-- PROBLEM DESCRIPTION --
Every entry should be returned exactly. Omit none of them.

-- DATASET EXTRACT --
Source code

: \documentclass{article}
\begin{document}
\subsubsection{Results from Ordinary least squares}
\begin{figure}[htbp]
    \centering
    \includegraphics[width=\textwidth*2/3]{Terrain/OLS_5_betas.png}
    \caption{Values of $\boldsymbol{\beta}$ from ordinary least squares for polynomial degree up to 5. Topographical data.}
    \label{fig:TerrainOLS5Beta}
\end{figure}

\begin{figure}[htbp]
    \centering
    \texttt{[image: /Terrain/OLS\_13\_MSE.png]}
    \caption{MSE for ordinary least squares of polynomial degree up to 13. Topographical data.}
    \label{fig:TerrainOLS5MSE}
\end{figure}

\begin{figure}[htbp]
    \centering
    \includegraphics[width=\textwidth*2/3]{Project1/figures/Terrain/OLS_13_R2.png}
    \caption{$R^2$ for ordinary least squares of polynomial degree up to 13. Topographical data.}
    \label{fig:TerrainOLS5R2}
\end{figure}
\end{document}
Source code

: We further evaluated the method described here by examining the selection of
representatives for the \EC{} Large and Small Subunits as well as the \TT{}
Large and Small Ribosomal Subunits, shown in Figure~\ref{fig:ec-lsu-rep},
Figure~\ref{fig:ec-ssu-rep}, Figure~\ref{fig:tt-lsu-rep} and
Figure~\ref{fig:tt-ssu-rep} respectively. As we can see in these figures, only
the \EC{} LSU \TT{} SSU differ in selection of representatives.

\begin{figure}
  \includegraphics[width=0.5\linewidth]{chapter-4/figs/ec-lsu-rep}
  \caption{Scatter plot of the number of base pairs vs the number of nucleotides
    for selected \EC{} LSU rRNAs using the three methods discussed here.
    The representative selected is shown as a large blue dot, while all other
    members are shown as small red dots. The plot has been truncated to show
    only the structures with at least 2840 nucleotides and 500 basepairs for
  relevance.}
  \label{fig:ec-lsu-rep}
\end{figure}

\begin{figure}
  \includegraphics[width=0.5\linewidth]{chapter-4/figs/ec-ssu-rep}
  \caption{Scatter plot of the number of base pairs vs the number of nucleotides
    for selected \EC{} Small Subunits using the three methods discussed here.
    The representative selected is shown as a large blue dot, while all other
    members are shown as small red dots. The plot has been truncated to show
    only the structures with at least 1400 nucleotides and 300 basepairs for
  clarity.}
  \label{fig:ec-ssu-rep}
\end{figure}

-- RESPONSE TO THIS TASK --
Source code

: \documentclass{article}
\begin{document}
\subsubsection{Results from Ordinary least squares}
\begin{figure}[htbp]
    \centering
    \includegraphics[width=\textwidth*2/3]{Terrain/OLS_5_betas.png}
    \caption{Values of $\boldsymbol{\beta}$ from ordinary least squares for polynomial degree up to 5. Topographical data.}
    \label{fig:TerrainOLS5Beta}
\end{figure}

\begin{figure}[htbp]
    \centering
    \texttt{[image: /Terrain/OLS\_13\_MSE.png]}
    \caption{MSE for ordinary least squares of polynomial degree up to 13. Topographical data.}
    \label{fig:TerrainOLS5MSE}
\end{figure}

\begin{figure}[htbp]
    \centering
    \includegraphics[width=\textwidth*2/3]{Project1/figures/Terrain/OLS_13_R2.png}
    \caption{$R^2$ for ordinary least squares of polynomial degree up to 13. Topographical data.}
    \label{fig:TerrainOLS5R2}
\end{figure}
\end{document}
Source code

: We further evaluated the method described here by examining the selection of
representatives for the \EC{} Large and Small Subunits as well as the \TT{}
Large and Small Ribosomal Subunits, shown in Figure~\ref{fig:ec-lsu-rep},
Figure~\ref{fig:ec-ssu-rep}, Figure~\ref{fig:tt-lsu-rep} and
Figure~\ref{fig:tt-ssu-rep} respectively. As we can see in these figures, only
the \EC{} LSU \TT{} SSU differ in selection of representatives.

\begin{figure}
  \includegraphics[width=0.5\linewidth]{chapter-4/figs/ec-lsu-rep}
  \caption{Scatter plot of the number of base pairs vs the number of nucleotides
    for selected \EC{} LSU rRNAs using the three methods discussed here.
    The representative selected is shown as a large blue dot, while all other
    members are shown as small red dots. The plot has been truncated to show
    only the structures with at least 2840 nucleotides and 500 basepairs for
  relevance.}
  \label{fig:ec-lsu-rep}
\end{figure}

\begin{figure}
  \includegraphics[width=0.5\linewidth]{chapter-4/figs/ec-ssu-rep}
  \caption{Scatter plot of the number of base pairs vs the number of nucleotides
    for selected \EC{} Small Subunits using the three methods discussed here.
    The representative selected is shown as a large blue dot, while all other
    members are shown as small red dots. The plot has been truncated to show
    only the structures with at least 1400 nucleotides and 300 basepairs for
  clarity.}
  \label{fig:ec-ssu-rep}
\end{figure}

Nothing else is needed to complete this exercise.